== Segment start ==
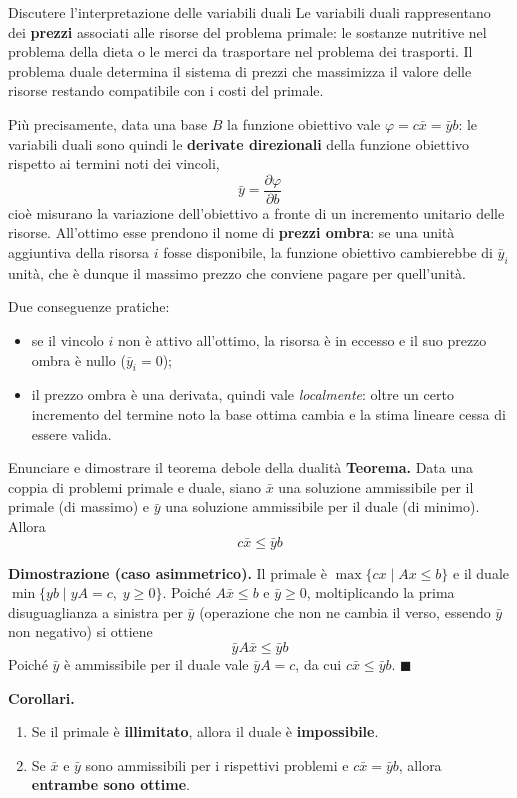 \documentclass[12pt]{extarticle} %
\begin{document}
\begin{teoriabox}{Discutere l'interpretazione delle variabili duali}
Le variabili duali rappresentano dei \textbf{prezzi} associati alle risorse del problema primale: le sostanze nutritive nel problema della dieta o le merci da trasportare nel problema dei trasporti. Il problema duale determina il sistema di prezzi che massimizza il valore delle risorse restando compatibile con i costi del primale.

\noindent Più precisamente, data una base $B$ la funzione obiettivo vale $\varphi = c\bar{x} = \bar{y}b$: le variabili duali sono quindi le \textbf{derivate direzionali} della funzione obiettivo rispetto ai termini noti dei vincoli,
\[
\bar{y} = \frac{\partial \varphi}{\partial b}
\]
cioè misurano la variazione dell'obiettivo a fronte di un incremento unitario delle risorse. All'ottimo esse prendono il nome di \textbf{prezzi ombra}: se una unità aggiuntiva della risorsa $i$ fosse disponibile, la funzione obiettivo cambierebbe di $\bar{y}_i$ unità, che è dunque il massimo prezzo che conviene pagare per quell'unità.

\noindent Due conseguenze pratiche:
\begin{itemize}
    \item se il vincolo $i$ non è attivo all'ottimo, la risorsa è in eccesso e il suo prezzo ombra è nullo ($\bar{y}_i = 0$);
    \item il prezzo ombra è una derivata, quindi vale \textit{localmente}: oltre un certo incremento del termine noto la base ottima cambia e la stima lineare cessa di essere valida.
\end{itemize}
\end{teoriabox}

\begin{teoriabox}{Enunciare e dimostrare il teorema debole della dualità}
\textbf{Teorema.} Data una coppia di problemi primale e duale, siano $\bar{x}$ una soluzione ammissibile per il primale (di massimo) e $\bar{y}$ una soluzione ammissibile per il duale (di minimo). Allora
\[
c\bar{x} \le \bar{y}b
\]

\noindent\textbf{Dimostrazione (caso asimmetrico).} Il primale è $\max\{cx \mid Ax \le b\}$ e il duale $\min\{yb \mid yA = c, \; y \ge 0\}$. Poiché $A\bar{x} \le b$ e $\bar{y} \ge 0$, moltiplicando la prima disuguaglianza a sinistra per $\bar{y}$ (operazione che non ne cambia il verso, essendo $\bar y$ non negativo) si ottiene
\[
\bar{y}A\bar{x} \le \bar{y}b
\]
Poiché $\bar{y}$ è ammissibile per il duale vale $\bar{y}A = c$, da cui $c\bar{x} \le \bar{y}b$. $\blacksquare$

\noindent\textbf{Corollari.}
\begin{enumerate}
    \item Se il primale è \textbf{illimitato}, allora il duale è \textbf{impossibile}.
    \item Se $\bar{x}$ e $\bar{y}$ sono ammissibili per i rispettivi problemi e $c\bar{x} = \bar{y}b$, allora \textbf{entrambe sono ottime}.
\end{enumerate}
\end{teoriabox}
\end{document}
== Segment end ==
(Directions for this task) Word for word, write out each line of the records, but leave the pictures behind.

(Exercise answer)
 \documentclass[12pt]{extarticle} %
\begin{document}
\begin{teoriabox}{Discutere l'interpretazione delle variabili duali}
Le variabili duali rappresentano dei \textbf{prezzi} associati alle risorse del problema primale: le sostanze nutritive nel problema della dieta o le merci da trasportare nel problema dei trasporti. Il problema duale determina il sistema di prezzi che massimizza il valore delle risorse restando compatibile con i costi del primale.

\noindent Più precisamente, data una base $B$ la funzione obiettivo vale $\varphi = c\bar{x} = \bar{y}b$: le variabili duali sono quindi le \textbf{derivate direzionali} della funzione obiettivo rispetto ai termini noti dei vincoli,
\[
\bar{y} = \frac{\partial \varphi}{\partial b}
\]
cioè misurano la variazione dell'obiettivo a fronte di un incremento unitario delle risorse. All'ottimo esse prendono il nome di \textbf{prezzi ombra}: se una unità aggiuntiva della risorsa $i$ fosse disponibile, la funzione obiettivo cambierebbe di $\bar{y}_i$ unità, che è dunque il massimo prezzo che conviene pagare per quell'unità.

\noindent Due conseguenze pratiche:
\begin{itemize}
    \item se il vincolo $i$ non è attivo all'ottimo, la risorsa è in eccesso e il suo prezzo ombra è nullo ($\bar{y}_i = 0$);
    \item il prezzo ombra è una derivata, quindi vale \textit{localmente}: oltre un certo incremento del termine noto la base ottima cambia e la stima lineare cessa di essere valida.
\end{itemize}
\end{teoriabox}

\begin{teoriabox}{Enunciare e dimostrare il teorema debole della dualità}
\textbf{Teorema.} Data una coppia di problemi primale e duale, siano $\bar{x}$ una soluzione ammissibile per il primale (di massimo) e $\bar{y}$ una soluzione ammissibile per il duale (di minimo). Allora
\[
c\bar{x} \le \bar{y}b
\]

\noindent\textbf{Dimostrazione (caso asimmetrico).} Il primale è $\max\{cx \mid Ax \le b\}$ e il duale $\min\{yb \mid yA = c, \; y \ge 0\}$. Poiché $A\bar{x} \le b$ e $\bar{y} \ge 0$, moltiplicando la prima disuguaglianza a sinistra per $\bar{y}$ (operazione che non ne cambia il verso, essendo $\bar y$ non negativo) si ottiene
\[
\bar{y}A\bar{x} \le \bar{y}b
\]
Poiché $\bar{y}$ è ammissibile per il duale vale $\bar{y}A = c$, da cui $c\bar{x} \le \bar{y}b$. $\blacksquare$

\noindent\textbf{Corollari.}
\begin{enumerate}
    \item Se il primale è \textbf{illimitato}, allora il duale è \textbf{impossibile}.
    \item Se $\bar{x}$ e $\bar{y}$ sono ammissibili per i rispettivi problemi e $c\bar{x} = \bar{y}b$, allora \textbf{entrambe sono ottime}.
\end{enumerate}
\end{teoriabox}
\end{document}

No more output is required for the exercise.